ASSIGNMENT =>
Up to and including the line with "### *Concurrency Others*", write out the listing from its first line, minus the pictures.

PROVIDED DATA =>
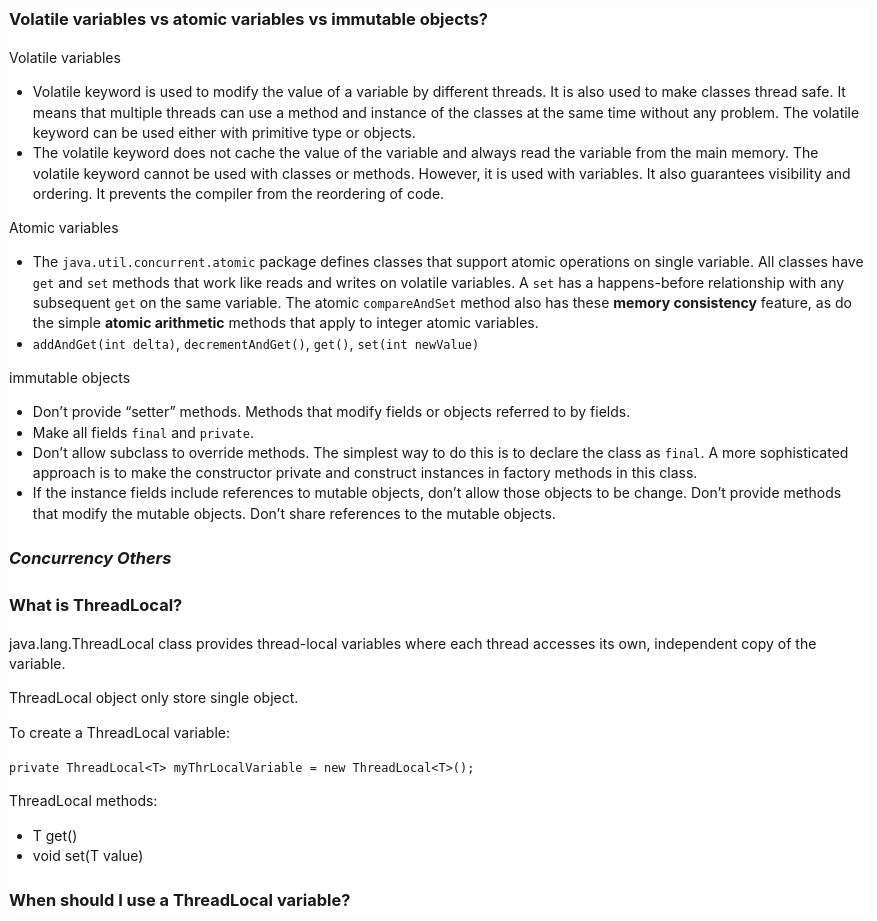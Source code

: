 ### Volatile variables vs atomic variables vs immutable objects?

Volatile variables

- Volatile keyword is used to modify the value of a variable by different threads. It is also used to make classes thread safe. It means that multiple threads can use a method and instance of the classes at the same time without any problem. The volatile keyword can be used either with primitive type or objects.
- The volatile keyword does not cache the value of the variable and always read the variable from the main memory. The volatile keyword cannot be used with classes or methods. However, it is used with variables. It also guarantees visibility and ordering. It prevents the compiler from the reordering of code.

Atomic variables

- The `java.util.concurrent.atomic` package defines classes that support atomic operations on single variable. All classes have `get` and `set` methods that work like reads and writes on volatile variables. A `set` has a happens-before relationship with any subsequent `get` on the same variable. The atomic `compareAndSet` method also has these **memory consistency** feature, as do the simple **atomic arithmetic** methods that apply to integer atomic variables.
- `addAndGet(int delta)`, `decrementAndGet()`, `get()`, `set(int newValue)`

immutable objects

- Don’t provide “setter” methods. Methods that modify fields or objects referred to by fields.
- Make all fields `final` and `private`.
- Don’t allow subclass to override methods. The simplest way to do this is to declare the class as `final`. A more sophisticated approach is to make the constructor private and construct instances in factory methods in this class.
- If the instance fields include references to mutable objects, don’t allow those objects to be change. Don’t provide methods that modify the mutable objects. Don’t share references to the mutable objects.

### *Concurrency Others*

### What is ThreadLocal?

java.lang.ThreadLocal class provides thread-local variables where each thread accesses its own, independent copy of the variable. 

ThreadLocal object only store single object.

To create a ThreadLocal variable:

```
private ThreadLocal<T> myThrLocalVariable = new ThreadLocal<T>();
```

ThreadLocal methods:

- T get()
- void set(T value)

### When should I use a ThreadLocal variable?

COMPLETED EXERCISE =>
Source code

: ### Volatile variables vs atomic variables vs immutable objects?

Volatile variables

- Volatile keyword is used to modify the value of a variable by different threads. It is also used to make classes thread safe. It means that multiple threads can use a method and instance of the classes at the same time without any problem. The volatile keyword can be used either with primitive type or objects.
- The volatile keyword does not cache the value of the variable and always read the variable from the main memory. The volatile keyword cannot be used with classes or methods. However, it is used with variables. It also guarantees visibility and ordering. It prevents the compiler from the reordering of code.

Atomic variables

- The `java.util.concurrent.atomic` package defines classes that support atomic operations on single variable. All classes have `get` and `set` methods that work like reads and writes on volatile variables. A `set` has a happens-before relationship with any subsequent `get` on the same variable. The atomic `compareAndSet` method also has these **memory consistency** feature, as do the simple **atomic arithmetic** methods that apply to integer atomic variables.
- `addAndGet(int delta)`, `decrementAndGet()`, `get()`, `set(int newValue)`

immutable objects

- Don’t provide “setter” methods. Methods that modify fields or objects referred to by fields.
- Make all fields `final` and `private`.
- Don’t allow subclass to override methods. The simplest way to do this is to declare the class as `final`. A more sophisticated approach is to make the constructor private and construct instances in factory methods in this class.
- If the instance fields include references to mutable objects, don’t allow those objects to be change. Don’t provide methods that modify the mutable objects. Don’t share references to the mutable objects.

### *Concurrency Others*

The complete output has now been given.